MELLISH, William (c.1710-91), of Blyth, Notts.

Published in The History of Parliament: the House of Commons 1715-1754, ed. R. Sedgwick, 1970
Available from Boydell and Brewer

Constituency

Dates

1741 - 18 Dec. 1751

Family and Education

b. c.1710, 2nd s. of Joseph Mellish of Doncaster and Blyth by Dorothy, da. of Sir William Gore, ld. mayor of London. educ. Eton 1725; Peterhouse Camb. 1726; L. Inn 1725; I. Temple 1734. m. (1) 27 Feb. 1735, Catherine (d. 19 Mar. 1747), da. of Joseph da Costa, wid. of Joseph da Costa Villareal of Edwinstowe, Notts., 2s., (2) 22 July 1762, Anne, da. of John Gore of Bush Hill, Mdx., s. of above mentioned Sir W. Gore, 5s. 1da. suc. to Blyth on d. of e. bro. 1757.

Offices Held

Ld. treasurer’s remembrancer in the Exchequer 1733-54; commr. of excise 1751-60; receiver gen. of customs 1760-Jan. 1763, 1765-86, jt. sec. to the Treasury July 1765.

Biography

In 1635 John Mellish, merchant tailor of London, bought the estate of Blyth in Nottinghamshire for £3,900.1 His son, a wealthy Oporto merchant, dying unmarried, left Blyth in 1703 to a cousin, Joseph Mellish, who became one of Newcastle’s earliest and most important political supporters in the county. Joseph Mellish died in 1733, leaving three sons, of whom the eldest, Edward, inherited Blyth, and the youngest, Joseph, was M.P. for Grimsby from 1761 to 1774.

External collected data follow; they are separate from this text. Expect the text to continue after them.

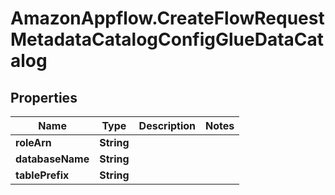 # AmazonAppflow.CreateFlowRequestMetadataCatalogConfigGlueDataCatalog

## Properties

Name | Type | Description | Notes
------------ | ------------- | ------------- | -------------
**roleArn** | **String** |  | 
**databaseName** | **String** |  | 
**tablePrefix** | **String** |  | 


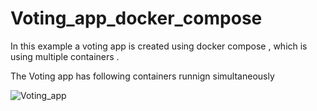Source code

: # Voting_app_docker_compose
In this example a voting app is created  using docker compose , which is using multiple containers .

The Voting app has following containers runnign simultaneously

![Voting_app](https://github.com/saurabh-itg/Voting_app_docker_compose/assets/38989000/3fbf6851-e130-4ece-a152-be76730b1222)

The second son, William, was intended for the bar. When his father died he was a fellow of Peterhouse and had been provided by Newcastle with the small sinecure of lord treasurer’s remembrancer in the Exchequer.2 A few months later he refers to his ‘having received so many obligations from your Grace’ as his ‘only excuse’ for asking Newcastle to recommend him to Walpole for another Exchequer sinecure, that of clerk of the estreats, ‘worth rather better than £100 per annum’, which he did not obtain because Walpole was keeping it for his son Horace.3

In 1735 Mellish married the widow of a wealthy Portuguese Jew, who had probably become acquainted with his family through the Portuguese business.4 In 1741 he stood for East Retford without Newcastle’s support or approval,5 spending his wife’s money like water, paying first £50, then £100, and finally £150 a vote.6 When Parliament met he voted with the Opposition in return for a promise that if he did so a petition which had been brought against his return should be dropped.7 He was not invited to the Cockpit meeting of ministerial supporters in the Commons before the opening of the next session. In December 1742 he voted for the Hanoverians, but in January 1744 he spoke and voted against them, though opposing any inquiry into their conduct. During the rebellion of 1745 he informed the House that the city of London ‘were most heartily for’ bringing over ‘Hessians and Hanoverians too, as necessary to our security’.8 He voted for the Hanoverians in 1746, when he was classed as ‘Old Whig’.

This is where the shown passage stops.